(Dataset records)

============================================================

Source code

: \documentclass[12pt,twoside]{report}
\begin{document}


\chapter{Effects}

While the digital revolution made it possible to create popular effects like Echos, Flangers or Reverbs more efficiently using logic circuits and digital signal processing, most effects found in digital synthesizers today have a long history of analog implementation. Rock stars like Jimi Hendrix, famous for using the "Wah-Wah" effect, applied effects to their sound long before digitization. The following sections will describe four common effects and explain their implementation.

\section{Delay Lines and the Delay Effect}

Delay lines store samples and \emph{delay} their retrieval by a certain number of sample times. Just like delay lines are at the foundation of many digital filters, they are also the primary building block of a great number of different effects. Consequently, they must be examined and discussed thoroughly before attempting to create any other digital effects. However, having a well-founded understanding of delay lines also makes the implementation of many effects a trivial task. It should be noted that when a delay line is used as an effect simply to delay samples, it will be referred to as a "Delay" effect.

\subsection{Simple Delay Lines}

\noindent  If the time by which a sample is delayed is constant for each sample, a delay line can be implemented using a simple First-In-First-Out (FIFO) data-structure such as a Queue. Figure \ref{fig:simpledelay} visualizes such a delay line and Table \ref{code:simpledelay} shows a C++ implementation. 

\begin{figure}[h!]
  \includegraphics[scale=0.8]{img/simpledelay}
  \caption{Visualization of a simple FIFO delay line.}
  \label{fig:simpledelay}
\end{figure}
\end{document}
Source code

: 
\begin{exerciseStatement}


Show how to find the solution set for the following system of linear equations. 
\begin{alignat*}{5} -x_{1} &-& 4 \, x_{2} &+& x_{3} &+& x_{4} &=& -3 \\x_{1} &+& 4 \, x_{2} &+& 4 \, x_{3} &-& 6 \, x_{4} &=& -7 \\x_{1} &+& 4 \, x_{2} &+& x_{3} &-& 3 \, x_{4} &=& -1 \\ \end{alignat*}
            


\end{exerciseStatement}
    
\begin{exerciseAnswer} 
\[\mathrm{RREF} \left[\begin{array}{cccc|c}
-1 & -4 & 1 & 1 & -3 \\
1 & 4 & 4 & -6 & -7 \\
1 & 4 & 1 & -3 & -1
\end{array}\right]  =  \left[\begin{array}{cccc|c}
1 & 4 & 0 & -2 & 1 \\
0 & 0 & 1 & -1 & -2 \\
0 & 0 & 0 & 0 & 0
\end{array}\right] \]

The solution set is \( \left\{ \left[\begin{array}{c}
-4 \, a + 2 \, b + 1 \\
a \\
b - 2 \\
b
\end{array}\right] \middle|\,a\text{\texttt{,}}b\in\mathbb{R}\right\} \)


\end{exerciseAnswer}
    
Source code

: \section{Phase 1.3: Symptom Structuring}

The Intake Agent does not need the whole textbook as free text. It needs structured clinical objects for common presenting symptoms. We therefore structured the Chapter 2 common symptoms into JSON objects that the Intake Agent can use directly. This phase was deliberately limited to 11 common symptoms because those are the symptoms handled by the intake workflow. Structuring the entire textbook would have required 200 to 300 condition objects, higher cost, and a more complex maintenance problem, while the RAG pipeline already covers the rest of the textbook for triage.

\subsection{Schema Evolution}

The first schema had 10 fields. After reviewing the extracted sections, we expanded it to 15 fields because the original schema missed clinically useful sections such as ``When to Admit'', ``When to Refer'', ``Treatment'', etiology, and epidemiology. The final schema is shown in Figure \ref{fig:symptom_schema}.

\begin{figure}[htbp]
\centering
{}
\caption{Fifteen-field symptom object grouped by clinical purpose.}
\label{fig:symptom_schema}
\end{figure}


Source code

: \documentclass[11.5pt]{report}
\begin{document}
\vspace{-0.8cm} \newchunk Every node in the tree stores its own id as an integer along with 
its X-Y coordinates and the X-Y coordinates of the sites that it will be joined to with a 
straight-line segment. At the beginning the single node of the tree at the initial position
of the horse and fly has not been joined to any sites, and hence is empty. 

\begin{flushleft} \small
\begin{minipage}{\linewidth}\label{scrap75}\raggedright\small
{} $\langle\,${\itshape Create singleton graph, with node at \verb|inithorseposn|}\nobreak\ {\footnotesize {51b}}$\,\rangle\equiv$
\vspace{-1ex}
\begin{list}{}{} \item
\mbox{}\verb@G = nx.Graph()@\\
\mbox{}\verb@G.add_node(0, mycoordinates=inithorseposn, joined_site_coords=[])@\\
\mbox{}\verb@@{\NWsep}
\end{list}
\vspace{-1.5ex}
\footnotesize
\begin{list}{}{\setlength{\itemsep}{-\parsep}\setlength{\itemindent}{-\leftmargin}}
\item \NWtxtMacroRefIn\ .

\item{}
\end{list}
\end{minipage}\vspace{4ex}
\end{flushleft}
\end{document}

============================================================

*Brief*
Could you retype every record above exactly as it appears?

*Completed exercise*
Source code

: \documentclass[12pt,twoside]{report}
\begin{document}


\chapter{Effects}

While the digital revolution made it possible to create popular effects like Echos, Flangers or Reverbs more efficiently using logic circuits and digital signal processing, most effects found in digital synthesizers today have a long history of analog implementation. Rock stars like Jimi Hendrix, famous for using the "Wah-Wah" effect, applied effects to their sound long before digitization. The following sections will describe four common effects and explain their implementation.

\section{Delay Lines and the Delay Effect}

Delay lines store samples and \emph{delay} their retrieval by a certain number of sample times. Just like delay lines are at the foundation of many digital filters, they are also the primary building block of a great number of different effects. Consequently, they must be examined and discussed thoroughly before attempting to create any other digital effects. However, having a well-founded understanding of delay lines also makes the implementation of many effects a trivial task. It should be noted that when a delay line is used as an effect simply to delay samples, it will be referred to as a "Delay" effect.

\subsection{Simple Delay Lines}

\noindent  If the time by which a sample is delayed is constant for each sample, a delay line can be implemented using a simple First-In-First-Out (FIFO) data-structure such as a Queue. Figure \ref{fig:simpledelay} visualizes such a delay line and Table \ref{code:simpledelay} shows a C++ implementation. 

\begin{figure}[h!]
  \includegraphics[scale=0.8]{img/simpledelay}
  \caption{Visualization of a simple FIFO delay line.}
  \label{fig:simpledelay}
\end{figure}
\end{document}
Source code

: 
\begin{exerciseStatement}


Show how to find the solution set for the following system of linear equations. 
\begin{alignat*}{5} -x_{1} &-& 4 \, x_{2} &+& x_{3} &+& x_{4} &=& -3 \\x_{1} &+& 4 \, x_{2} &+& 4 \, x_{3} &-& 6 \, x_{4} &=& -7 \\x_{1} &+& 4 \, x_{2} &+& x_{3} &-& 3 \, x_{4} &=& -1 \\ \end{alignat*}
            


\end{exerciseStatement}
    
\begin{exerciseAnswer} 
\[\mathrm{RREF} \left[\begin{array}{cccc|c}
-1 & -4 & 1 & 1 & -3 \\
1 & 4 & 4 & -6 & -7 \\
1 & 4 & 1 & -3 & -1
\end{array}\right]  =  \left[\begin{array}{cccc|c}
1 & 4 & 0 & -2 & 1 \\
0 & 0 & 1 & -1 & -2 \\
0 & 0 & 0 & 0 & 0
\end{array}\right] \]

The solution set is \( \left\{ \left[\begin{array}{c}
-4 \, a + 2 \, b + 1 \\
a \\
b - 2 \\
b
\end{array}\right] \middle|\,a\text{\texttt{,}}b\in\mathbb{R}\right\} \)


\end{exerciseAnswer}
    
Source code

: \section{Phase 1.3: Symptom Structuring}

The Intake Agent does not need the whole textbook as free text. It needs structured clinical objects for common presenting symptoms. We therefore structured the Chapter 2 common symptoms into JSON objects that the Intake Agent can use directly. This phase was deliberately limited to 11 common symptoms because those are the symptoms handled by the intake workflow. Structuring the entire textbook would have required 200 to 300 condition objects, higher cost, and a more complex maintenance problem, while the RAG pipeline already covers the rest of the textbook for triage.

\subsection{Schema Evolution}

The first schema had 10 fields. After reviewing the extracted sections, we expanded it to 15 fields because the original schema missed clinically useful sections such as ``When to Admit'', ``When to Refer'', ``Treatment'', etiology, and epidemiology. The final schema is shown in Figure \ref{fig:symptom_schema}.

\begin{figure}[htbp]
\centering
{}
\caption{Fifteen-field symptom object grouped by clinical purpose.}
\label{fig:symptom_schema}
\end{figure}


Source code

: \documentclass[11.5pt]{report}
\begin{document}
\vspace{-0.8cm} \newchunk Every node in the tree stores its own id as an integer along with 
its X-Y coordinates and the X-Y coordinates of the sites that it will be joined to with a 
straight-line segment. At the beginning the single node of the tree at the initial position
of the horse and fly has not been joined to any sites, and hence is empty. 

\begin{flushleft} \small
\begin{minipage}{\linewidth}\label{scrap75}\raggedright\small
{} $\langle\,${\itshape Create singleton graph, with node at \verb|inithorseposn|}\nobreak\ {\footnotesize {51b}}$\,\rangle\equiv$
\vspace{-1ex}
\begin{list}{}{} \item
\mbox{}\verb@G = nx.Graph()@\\
\mbox{}\verb@G.add_node(0, mycoordinates=inithorseposn, joined_site_coords=[])@\\
\mbox{}\verb@@{\NWsep}
\end{list}
\vspace{-1.5ex}
\footnotesize
\begin{list}{}{\setlength{\itemsep}{-\parsep}\setlength{\itemindent}{-\leftmargin}}
\item \NWtxtMacroRefIn\ .

\item{}
\end{list}
\end{minipage}\vspace{4ex}
\end{flushleft}
\end{document}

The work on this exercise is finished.